◆ **PROVIDED MATERIAL**:
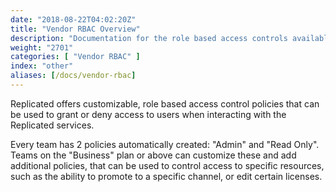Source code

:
 ```yaml
---
date: "2018-08-22T04:02:20Z"
title: "Vendor RBAC Overview"
description: "Documentation for the role based access controls available in Replicated."
weight: "2701"
categories: [ "Vendor RBAC" ]
index: "other"
aliases: [/docs/vendor-rbac]
---
```


Replicated offers customizable, role based access control policies that can be used to grant or deny access to users when interacting with the Replicated services.

Every team has 2 policies automatically created: "Admin" and "Read Only". Teams on the "Business" plan or above can customize these and add additional policies, that can be used to control access to specific resources, such as the ability to promote to a specific channel, or edit certain licenses.
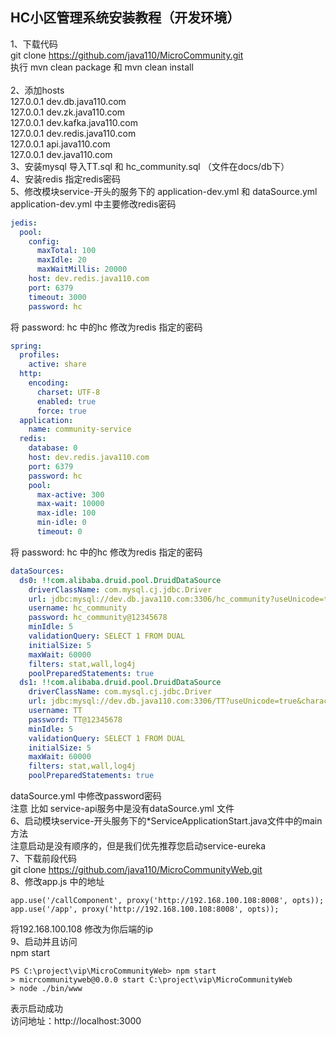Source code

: ## HC小区管理系统安装教程（开发环境）

1、下载代码 <br/>
git clone https://github.com/java110/MicroCommunity.git <br/>
执行 mvn clean package  和 mvn clean install<br/><br/>
2、添加hosts<br/>
127.0.0.1 dev.db.java110.com <br/>
127.0.0.1 dev.zk.java110.com <br/>
127.0.0.1 dev.kafka.java110.com <br/>
127.0.0.1 dev.redis.java110.com <br/>
127.0.0.1 api.java110.com <br/>
127.0.0.1 dev.java110.com <br/>
3、安装mysql 导入TT.sql 和 hc_community.sql （文件在docs/db下）<br/>
4、安装redis 指定redis密码<br/>
5、修改模块service-开头的服务下的 application-dev.yml 和 dataSource.yml<br/>
application-dev.yml 中主要修改redis密码

```yaml
jedis:
  pool:
    config:
      maxTotal: 100
      maxIdle: 20
      maxWaitMillis: 20000
    host: dev.redis.java110.com
    port: 6379
    timeout: 3000
    password: hc
```
将 password: hc 中的hc 修改为redis 指定的密码
```yaml
spring:
  profiles:
    active: share
  http:
    encoding:
      charset: UTF-8
      enabled: true
      force: true
  application:
    name: community-service
  redis:
    database: 0
    host: dev.redis.java110.com
    port: 6379
    password: hc
    pool:
      max-active: 300
      max-wait: 10000
      max-idle: 100
      min-idle: 0
      timeout: 0
```
将 password: hc 中的hc 修改为redis 指定的密码<br/>
```yaml
dataSources:
  ds0: !!com.alibaba.druid.pool.DruidDataSource
    driverClassName: com.mysql.cj.jdbc.Driver
    url: jdbc:mysql://dev.db.java110.com:3306/hc_community?useUnicode=true&characterEncoding=utf-8&serverTimezone=GMT%2B8
    username: hc_community
    password: hc_community@12345678
    minIdle: 5
    validationQuery: SELECT 1 FROM DUAL
    initialSize: 5
    maxWait: 60000
    filters: stat,wall,log4j
    poolPreparedStatements: true
  ds1: !!com.alibaba.druid.pool.DruidDataSource
    driverClassName: com.mysql.cj.jdbc.Driver
    url: jdbc:mysql://dev.db.java110.com:3306/TT?useUnicode=true&characterEncoding=utf-8&serverTimezone=GMT%2B8
    username: TT
    password: TT@12345678
    minIdle: 5
    validationQuery: SELECT 1 FROM DUAL
    initialSize: 5
    maxWait: 60000
    filters: stat,wall,log4j
    poolPreparedStatements: true
```
dataSource.yml 中修改password密码<br/>
注意 比如 service-api服务中是没有dataSource.yml 文件<br/>
6、启动模块service-开头服务下的*ServiceApplicationStart.java文件中的main方法<br/>
注意启动是没有顺序的，但是我们优先推荐您启动service-eureka<br/>
7、下载前段代码 <br/>
git clone https://github.com/java110/MicroCommunityWeb.git <br/>
8、修改app.js 中的地址<br/>
```shell script
app.use('/callComponent', proxy('http://192.168.100.108:8008', opts));
app.use('/app', proxy('http://192.168.100.108:8008', opts));
```
将192.168.100.108 修改为你后端的ip<br/>
9、启动并且访问<br/>
npm start
```shell script
PS C:\project\vip\MicroCommunityWeb> npm start
> micrcommunityweb@0.0.0 start C:\project\vip\MicroCommunityWeb
> node ./bin/www
```
表示启动成功<br/>
访问地址：http://localhost:3000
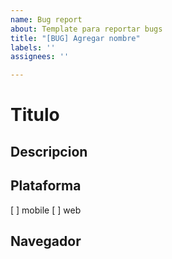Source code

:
 ```yaml
---
name: Bug report
about: Template para reportar bugs
title: "[BUG] Agregar nombre"
labels: ''
assignees: ''

---
```


# Titulo
## Descripcion

## Plataforma
[ ]  mobile
[ ]  web

## Navegador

◆ **WHAT TO PRODUCE**: Once the line containing "Replicated offers customizable, role" has been copied, stop; everything from the first line of the data up to it must be copied exactly, without pictures.

◆ **ANSWER BOX**:
Source code

:
 ```yaml
---
date: "2018-08-22T04:02:20Z"
title: "Vendor RBAC Overview"
description: "Documentation for the role based access controls available in Replicated."
weight: "2701"
categories: [ "Vendor RBAC" ]
index: "other"
aliases: [/docs/vendor-rbac]
---
```


Replicated offers customizable, role based access control policies that can be used to grant or deny access to users when interacting with the Replicated services.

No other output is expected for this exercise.